In 2013, when Disney bought Lucasfilm and shut down LucasArts, the developers at Raven Software panicked that their work would be locked away forever. So they hastily dumped the entire source code for Jedi Outcast and Jedi Academy onto GitHub. Because it was a rush job, they didn't sanitize any of the internal comments.
The result is a time capsule of stressed-out programmers trying to make lightsaber physics work in the Quake 3 engine. And the comments are spectacular.
In sv_savegame.cpp, a developer had to write a fake loading loop just to keep a "Saving" popup visible long enough for players to read it. Their comment: "I'm going to jump in front of a fucking bus if I ever have to do something so hacky in the future." Later in the same file: "The first thing that the deferred script is going to do is to close the 'Saving' popup, but we need it to be up for at least a second, so sit here in a fucking busy-loop. See note at start of function, re: bus."

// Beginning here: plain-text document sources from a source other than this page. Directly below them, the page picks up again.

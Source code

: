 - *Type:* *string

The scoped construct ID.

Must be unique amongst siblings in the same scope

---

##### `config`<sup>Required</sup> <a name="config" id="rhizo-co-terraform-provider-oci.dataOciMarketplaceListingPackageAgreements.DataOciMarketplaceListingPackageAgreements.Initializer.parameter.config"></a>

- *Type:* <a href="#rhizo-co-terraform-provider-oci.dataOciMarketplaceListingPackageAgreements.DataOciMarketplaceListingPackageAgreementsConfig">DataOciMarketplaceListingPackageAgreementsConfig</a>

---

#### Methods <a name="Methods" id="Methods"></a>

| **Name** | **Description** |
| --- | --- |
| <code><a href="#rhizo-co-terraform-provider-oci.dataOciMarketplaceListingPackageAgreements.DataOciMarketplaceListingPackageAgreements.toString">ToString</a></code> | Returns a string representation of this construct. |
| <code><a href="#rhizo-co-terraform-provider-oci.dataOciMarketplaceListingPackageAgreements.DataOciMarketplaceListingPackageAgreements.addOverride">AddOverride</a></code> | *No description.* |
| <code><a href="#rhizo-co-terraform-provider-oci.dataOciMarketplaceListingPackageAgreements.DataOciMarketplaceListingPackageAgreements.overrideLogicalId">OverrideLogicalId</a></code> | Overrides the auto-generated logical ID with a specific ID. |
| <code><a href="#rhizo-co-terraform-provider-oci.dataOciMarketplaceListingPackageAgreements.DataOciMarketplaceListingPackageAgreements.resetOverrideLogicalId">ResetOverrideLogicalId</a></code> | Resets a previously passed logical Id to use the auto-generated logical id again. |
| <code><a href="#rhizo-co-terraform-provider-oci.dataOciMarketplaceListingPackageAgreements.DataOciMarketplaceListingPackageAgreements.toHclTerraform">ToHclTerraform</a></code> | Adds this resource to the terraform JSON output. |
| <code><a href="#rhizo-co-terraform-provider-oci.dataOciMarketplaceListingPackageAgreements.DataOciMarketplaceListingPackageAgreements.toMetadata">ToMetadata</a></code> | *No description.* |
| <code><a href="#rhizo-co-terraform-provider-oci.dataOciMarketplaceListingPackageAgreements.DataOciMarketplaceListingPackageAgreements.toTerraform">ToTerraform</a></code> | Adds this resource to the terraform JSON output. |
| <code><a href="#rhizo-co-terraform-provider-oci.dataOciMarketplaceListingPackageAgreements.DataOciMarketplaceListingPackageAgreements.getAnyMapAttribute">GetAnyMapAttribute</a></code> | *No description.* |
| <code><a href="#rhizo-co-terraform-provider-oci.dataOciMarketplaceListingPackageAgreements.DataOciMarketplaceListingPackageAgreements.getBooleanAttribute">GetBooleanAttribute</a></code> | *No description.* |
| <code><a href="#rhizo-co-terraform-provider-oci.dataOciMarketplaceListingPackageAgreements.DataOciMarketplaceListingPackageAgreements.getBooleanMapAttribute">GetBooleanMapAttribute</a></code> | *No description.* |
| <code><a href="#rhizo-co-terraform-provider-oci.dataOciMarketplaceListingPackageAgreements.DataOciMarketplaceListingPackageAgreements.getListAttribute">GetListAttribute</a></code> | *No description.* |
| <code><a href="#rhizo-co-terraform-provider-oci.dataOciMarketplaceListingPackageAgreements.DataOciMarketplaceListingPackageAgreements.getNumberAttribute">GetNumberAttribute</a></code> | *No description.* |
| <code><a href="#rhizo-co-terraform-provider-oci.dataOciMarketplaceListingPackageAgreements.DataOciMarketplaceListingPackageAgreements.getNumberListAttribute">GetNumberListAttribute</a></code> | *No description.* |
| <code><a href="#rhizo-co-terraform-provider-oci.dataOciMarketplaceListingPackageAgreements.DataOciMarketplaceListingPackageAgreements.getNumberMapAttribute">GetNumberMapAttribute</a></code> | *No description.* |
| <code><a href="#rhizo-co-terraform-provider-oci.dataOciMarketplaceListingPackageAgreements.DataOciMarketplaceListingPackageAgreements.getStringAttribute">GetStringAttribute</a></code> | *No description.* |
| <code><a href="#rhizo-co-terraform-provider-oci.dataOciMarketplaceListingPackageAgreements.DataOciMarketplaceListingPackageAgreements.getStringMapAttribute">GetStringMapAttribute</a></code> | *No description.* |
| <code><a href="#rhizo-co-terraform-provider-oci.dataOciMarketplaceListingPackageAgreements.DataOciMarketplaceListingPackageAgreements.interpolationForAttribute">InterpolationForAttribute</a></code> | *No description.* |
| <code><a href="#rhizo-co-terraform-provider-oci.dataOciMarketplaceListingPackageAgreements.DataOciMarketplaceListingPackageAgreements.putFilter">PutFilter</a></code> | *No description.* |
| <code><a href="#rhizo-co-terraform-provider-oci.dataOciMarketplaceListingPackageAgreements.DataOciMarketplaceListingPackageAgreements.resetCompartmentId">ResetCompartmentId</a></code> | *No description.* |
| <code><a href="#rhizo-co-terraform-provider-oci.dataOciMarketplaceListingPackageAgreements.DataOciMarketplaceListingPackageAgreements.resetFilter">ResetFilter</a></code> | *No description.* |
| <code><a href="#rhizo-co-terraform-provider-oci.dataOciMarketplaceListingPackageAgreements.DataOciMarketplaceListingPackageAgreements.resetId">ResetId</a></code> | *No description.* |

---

The AI pathfinding code contains gems like "fuck, jump instead" and "fuck it, just force it." The dismemberment system - which handled cutting off limbs with lightsabers - includes: "why I should need do this Fuck alone knows. But I do."
My favorite might be the Win32 function name in the ModView tool, used to force the UI to update: FuckingWellSetTheDocumentNameAndDontBloodyIgnoreMeYouCunt(). Anyone who's fought the Win32 API will appreciate that energy.
The famous John Carmack fast inverse square root trick - inherited from Quake 3 - still has the original comment: "what the fuck?" Even the Raven developers reading it years later had no idea how it worked.
Here's what makes this special: Jedi Academy has one of the highest skill ceilings of any multiplayer game ever made. The lightsaber combat system is absurdly deep, with frame-perfect timing, directional parries, and movement tech that took years for players to master. And it runs on code held together by spite and profanity.
The OpenJK team has since cleaned up this spaghetti and kept the game alive. But the original source code is a reminder that great games aren't built by perfect engineering. They're built by exhausted developers who make it work anyway.